Exercise goal: Please report how many lines below contain "Rettung", writing nothing except the number.

Items listed in a dataset:
------------------------------

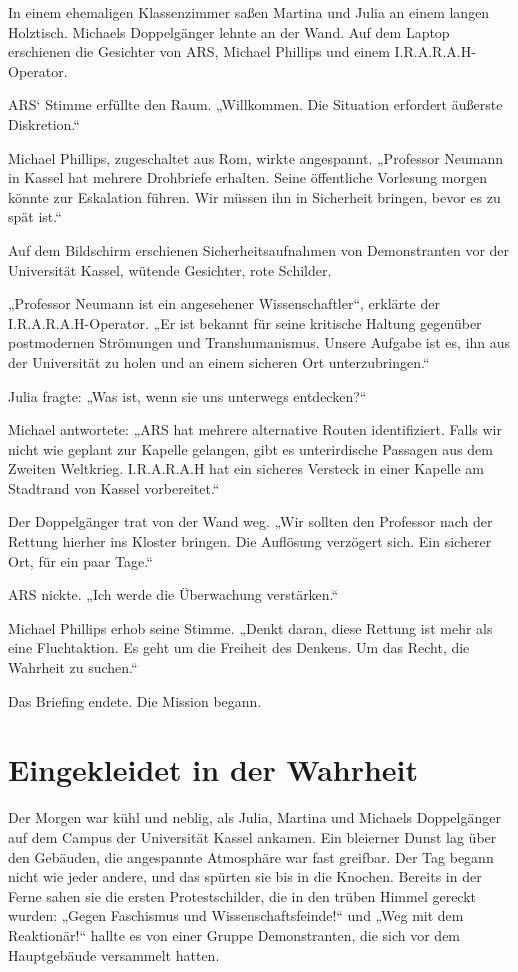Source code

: \documentclass[
]{article}
\begin{document}
In einem ehemaligen Klassenzimmer saßen Martina und Julia an einem langen Holztisch. Michaels Doppelgänger lehnte an der Wand. Auf dem Laptop erschienen die Gesichter von ARS, Michael Phillips und einem I.R.A.R.A.H-Operator.

ARS` Stimme erfüllte den Raum. „Willkommen. Die Situation erfordert äußerste Diskretion.``

Michael Phillips, zugeschaltet aus Rom, wirkte angespannt. „Professor Neumann in Kassel hat mehrere Drohbriefe erhalten. Seine öffentliche Vorlesung morgen könnte zur Eskalation führen. Wir müssen ihn in Sicherheit bringen, bevor es zu spät ist.``

Auf dem Bildschirm erschienen Sicherheitsaufnahmen von Demonstranten vor der Universität Kassel, wütende Gesichter, rote Schilder.

„Professor Neumann ist ein angesehener Wissenschaftler``, erklärte der I.R.A.R.A.H-Operator. „Er ist bekannt für seine kritische Haltung gegenüber postmodernen Strömungen und Transhumanismus. Unsere Aufgabe ist es, ihn aus der Universität zu holen und an einem sicheren Ort unterzubringen.``

Julia fragte: „Was ist, wenn sie uns unterwegs entdecken?{\kern0pt}``

Michael antwortete: „ARS hat mehrere alternative Routen identifiziert. Falls wir nicht wie geplant zur Kapelle gelangen, gibt es unterirdische Passagen aus dem Zweiten Weltkrieg. I.R.A.R.A.H hat ein sicheres Versteck in einer Kapelle am Stadtrand von Kassel vorbereitet.``

Der Doppelgänger trat von der Wand weg. „Wir sollten den Professor nach der Rettung hierher ins Kloster bringen. Die Auflösung verzögert sich. Ein sicherer Ort, für ein paar Tage.``

ARS nickte. „Ich werde die Überwachung verstärken.``

Michael Phillips erhob seine Stimme. „Denkt daran, diese Rettung ist mehr als eine Fluchtaktion. Es geht um die Freiheit des Denkens. Um das Recht, die Wahrheit zu suchen.``

Das Briefing endete. Die Mission begann.

\section{Eingekleidet in der Wahrheit}\label{eingekleidet-in-der-wahrheit}

Der Morgen war kühl und neblig, als Julia, Martina und Michaels Doppelgänger auf dem Campus der Universität Kassel ankamen. Ein bleierner Dunst lag über den Gebäuden, die angespannte Atmosphäre war fast greifbar. Der Tag begann nicht wie jeder andere, und das spürten sie bis in die Knochen. Bereits in der Ferne sahen sie die ersten Protestschilder, die in den trüben Himmel gereckt wurden: „Gegen Faschismus und Wissenschaftsfeinde!{\kern0pt}`` und „Weg mit dem Reaktionär!{\kern0pt}`` hallte es von einer Gruppe Demonstranten, die sich vor dem Hauptgebäude versammelt hatten.
\end{document}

------------------------------

Result for this exercise: 2